→ **Assigned task**:
In the records that follow, find each line with "oder" and pull it out.

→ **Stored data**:
* * * * * * * * *

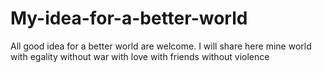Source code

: # My-idea-for-a-better-world
All good idea for a better world are welcome. I will share here mine 
world with egality
without war
with love 
with friends
without violence
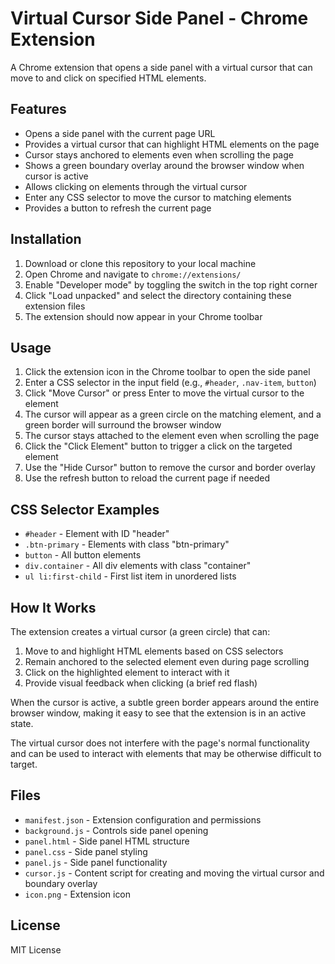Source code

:# Virtual Cursor Side Panel - Chrome Extension

A Chrome extension that opens a side panel with a virtual cursor that can move to and click on specified HTML elements.

## Features

- Opens a side panel with the current page URL
- Provides a virtual cursor that can highlight HTML elements on the page
- Cursor stays anchored to elements even when scrolling the page
- Shows a green boundary overlay around the browser window when cursor is active
- Allows clicking on elements through the virtual cursor
- Enter any CSS selector to move the cursor to matching elements
- Provides a button to refresh the current page

## Installation

1. Download or clone this repository to your local machine
2. Open Chrome and navigate to `chrome://extensions/`
3. Enable "Developer mode" by toggling the switch in the top right corner
4. Click "Load unpacked" and select the directory containing these extension files
5. The extension should now appear in your Chrome toolbar

## Usage

1. Click the extension icon in the Chrome toolbar to open the side panel
2. Enter a CSS selector in the input field (e.g., `#header`, `.nav-item`, `button`)
3. Click "Move Cursor" or press Enter to move the virtual cursor to the element
4. The cursor will appear as a green circle on the matching element, and a green border will surround the browser window
5. The cursor stays attached to the element even when scrolling the page
6. Click the "Click Element" button to trigger a click on the targeted element
7. Use the "Hide Cursor" button to remove the cursor and border overlay
8. Use the refresh button to reload the current page if needed

## CSS Selector Examples

- `#header` - Element with ID "header"
- `.btn-primary` - Elements with class "btn-primary"
- `button` - All button elements
- `div.container` - All div elements with class "container"
- `ul li:first-child` - First list item in unordered lists

## How It Works

The extension creates a virtual cursor (a green circle) that can:

1. Move to and highlight HTML elements based on CSS selectors
2. Remain anchored to the selected element even during page scrolling
3. Click on the highlighted element to interact with it
4. Provide visual feedback when clicking (a brief red flash)

When the cursor is active, a subtle green border appears around the entire browser window, making it easy to see that the extension is in an active state.

The virtual cursor does not interfere with the page's normal functionality and can be used to interact with elements that may be otherwise difficult to target.

## Files

- `manifest.json` - Extension configuration and permissions
- `background.js` - Controls side panel opening
- `panel.html` - Side panel HTML structure
- `panel.css` - Side panel styling
- `panel.js` - Side panel functionality
- `cursor.js` - Content script for creating and moving the virtual cursor and boundary overlay
- `icon.png` - Extension icon

## License

MIT License

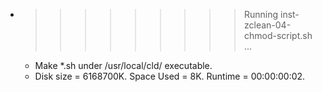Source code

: * >>>>>>>>> Running inst-zclean-04-chmod-script.sh ...
  * Make *.sh under /usr/local/cld/ executable.
  * Disk size = 6168700K. Space Used = 8K. Runtime = 00:00:00:02.
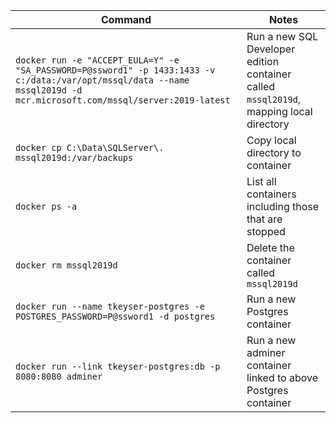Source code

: |Command|Notes|
|---|---|
|`docker run -e "ACCEPT_EULA=Y" -e "SA_PASSWORD=P@ssword1" -p 1433:1433 -v c:/data:/var/opt/mssql/data --name mssql2019d -d mcr.microsoft.com/mssql/server:2019-latest`|Run a new SQL Developer edition container called `mssql2019d`, mapping local directory|
|`docker cp C:\Data\SQLServer\. mssql2019d:/var/backups`|Copy local directory to container|
|`docker ps -a`|List all containers including those that are stopped|
|`docker rm mssql2019d`|Delete the container called `mssql2019d`|
|`docker run --name tkeyser-postgres -e POSTGRES_PASSWORD=P@ssword1 -d postgres`|Run a new Postgres container|
|`docker run --link tkeyser-postgres:db -p 8080:8080 adminer`|Run a new adminer container linked to above Postgres container|

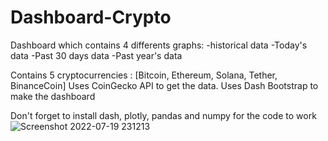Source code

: # Dashboard-Crypto

Dashboard which contains 4 differents graphs:
-historical data
-Today's data
-Past 30 days data
-Past year's data

Contains 5 cryptocurrencies : [Bitcoin, Ethereum, Solana, Tether, BinanceCoin]
Uses CoinGecko API to get the data.
Uses Dash Bootstrap to make the dashboard

Don't forget to install dash, plotly, pandas and numpy for the code to work
![Screenshot 2022-07-19 231213](https://user-images.githubusercontent.com/52107000/179849321-c48821d5-35a2-4191-8aa9-3cfb0fc2c1ff.png)
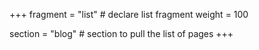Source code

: +++
fragment = "list" # declare list fragment
weight = 100

section = "blog" # section to pull the list of pages
+++
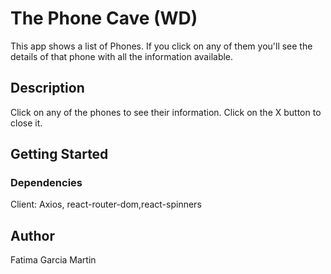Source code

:# The Phone Cave (WD)

This app shows a list of Phones. If you click on any of them you'll see the details of that phone with all the information available.

## Description

Click on any of the phones to see their information. Click on the X button to close it.

## Getting Started

### Dependencies

Client: Axios, react-router-dom,react-spinners


## Author

Fatima Garcia Martin
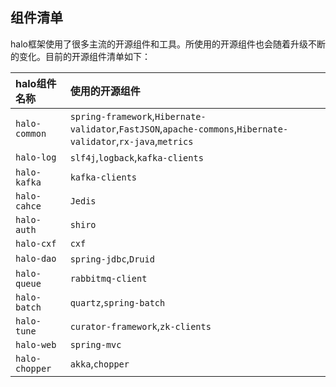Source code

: ## 组件清单

halo框架使用了很多主流的开源组件和工具。所使用的开源组件也会随着升级不断的变化。目前的开源组件清单如下：

| halo组件名称 | 使用的开源组件 |
| :--- | :--- |
| `halo-common` | `spring-framework`,`Hibernate-validator`,`FastJSON`,`apache-commons`,`Hibernate-validator`,`rx-java`,`metrics` |
| `halo-log` | `slf4j`,`logback`,`kafka-clients` |
| `halo-kafka` | `kafka-clients` |
| `halo-cahce` | `Jedis` |
| `halo-auth` | `shiro` |
| `halo-cxf` | `cxf` |
| `halo-dao` | `spring-jdbc`,`Druid` |
| `halo-queue` | `rabbitmq-client` |
| `halo-batch` | `quartz`,`spring-batch`  |
| `halo-tune` | `curator-framework`,`zk-clients` |
| `halo-web` | `spring-mvc` |
| `halo-chopper` | `akka`,`chopper` |



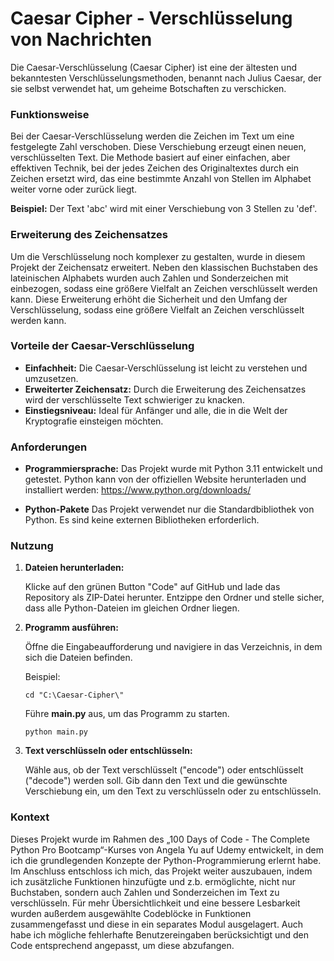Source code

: 
# Caesar Cipher - Verschlüsselung von Nachrichten
Die Caesar-Verschlüsselung (Caesar Cipher) ist eine der ältesten und bekanntesten Verschlüsselungsmethoden, benannt nach Julius Caesar, der sie selbst verwendet hat, um geheime Botschaften zu verschicken.


### Funktionsweise
Bei der Caesar-Verschlüsselung werden die Zeichen im Text um eine festgelegte Zahl verschoben. Diese Verschiebung erzeugt einen neuen, verschlüsselten Text. Die Methode basiert auf einer einfachen, aber effektiven Technik, bei der jedes Zeichen des Originaltextes durch ein Zeichen ersetzt wird, das eine bestimmte Anzahl von Stellen im Alphabet weiter vorne oder zurück liegt.

**Beispiel:** Der Text 'abc' wird mit einer Verschiebung von 3 Stellen zu 'def'.


### Erweiterung des Zeichensatzes
Um die Verschlüsselung noch komplexer zu gestalten, wurde in diesem Projekt der Zeichensatz erweitert. Neben den klassischen Buchstaben des lateinischen Alphabets wurden auch Zahlen und Sonderzeichen mit einbezogen, sodass eine größere Vielfalt an Zeichen verschlüsselt werden kann. Diese Erweiterung erhöht die Sicherheit und den Umfang der Verschlüsselung, sodass eine größere Vielfalt an Zeichen verschlüsselt werden kann.

### Vorteile der Caesar-Verschlüsselung
- **Einfachheit:** Die Caesar-Verschlüsselung ist leicht zu verstehen und umzusetzen.
- **Erweiterter Zeichensatz:** Durch die Erweiterung des Zeichensatzes wird der verschlüsselte Text schwieriger zu knacken.
- **Einstiegsniveau:** Ideal für Anfänger und alle, die in die Welt der Kryptografie einsteigen möchten.

### Anforderungen
- **Programmiersprache:**
Das Projekt wurde mit Python 3.11 entwickelt und getestet. 
Python kann von der offiziellen Website herunterladen und installiert werden: https://www.python.org/downloads/

- **Python-Pakete**
Das Projekt verwendet nur die Standardbibliothek von Python. Es sind keine externen Bibliotheken erforderlich.


### Nutzung
1. **Dateien herunterladen:**
   
   Klicke auf den grünen Button "Code" auf GitHub und lade das Repository als ZIP-Datei herunter.
   Entzippe den Ordner und stelle sicher, dass alle Python-Dateien im gleichen Ordner liegen.
   
3. **Programm ausführen:**
   
   Öffne die Eingabeaufforderung und navigiere in das Verzeichnis, in dem sich die Dateien befinden.
   
   Beispiel:

       cd "C:\Caesar-Cipher\"
   
   Führe **main.py** aus, um das Programm zu starten.

       python main.py
   
3. **Text verschlüsseln oder entschlüsseln:**
   
   Wähle aus, ob der Text verschlüsselt ("encode") oder entschlüsselt ("decode") werden soll. Gib dann den Text und die gewünschte Verschiebung ein, um den Text zu verschlüsseln oder zu entschlüsseln.


### Kontext
Dieses Projekt wurde im Rahmen des „100 Days of Code - The Complete Python Pro Bootcamp“-Kurses von Angela Yu auf Udemy entwickelt, in dem ich die grundlegenden Konzepte der Python-Programmierung erlernt habe. Im Anschluss entschloss ich mich, das Projekt weiter auszubauen, indem ich zusätzliche Funktionen hinzufügte und z.b. ermöglichte, nicht nur Buchstaben, sondern auch Zahlen und Sonderzeichen im Text zu verschlüsseln. Für mehr Übersichtlichkeit und eine bessere Lesbarkeit wurden außerdem ausgewählte Codeblöcke in Funktionen zusammengefasst und diese in ein separates Modul ausgelagert. Auch habe ich mögliche fehlerhafte Benutzereingaben berücksichtigt und den Code entsprechend angepasst, um diese abzufangen.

* * * * * * * * *

→ **Final answer**:
Bei der Caesar-Verschlüsselung werden die Zeichen im Text um eine festgelegte Zahl verschoben. Diese Verschiebung erzeugt einen neuen, verschlüsselten Text. Die Methode basiert auf einer einfachen, aber effektiven Technik, bei der jedes Zeichen des Originaltextes durch ein Zeichen ersetzt wird, das eine bestimmte Anzahl von Stellen im Alphabet weiter vorne oder zurück liegt.
3. **Text verschlüsseln oder entschlüsseln:**
   Wähle aus, ob der Text verschlüsselt ("encode") oder entschlüsselt ("decode") werden soll. Gib dann den Text und die gewünschte Verschiebung ein, um den Text zu verschlüsseln oder zu entschlüsseln.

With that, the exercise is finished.